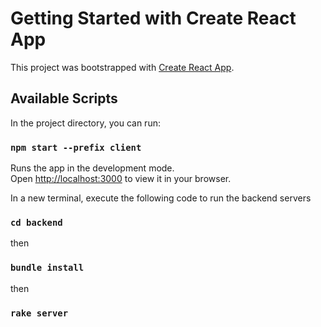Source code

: # Getting Started with Create React App

This project was bootstrapped with [Create React App](https://github.com/facebook/create-react-app).

## Available Scripts

In the project directory, you can run:

### `npm start --prefix client`

Runs the app in the development mode.\
Open [http://localhost:3000](http://localhost:3000) to view it in your browser.

In a new terminal, execute the following code to run the backend servers

### `cd backend`

then

### `bundle install`

then

### `rake server`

What this task involves: Going through the records above, count the lines that hold the string "React" and give only the total.

Finished task: 2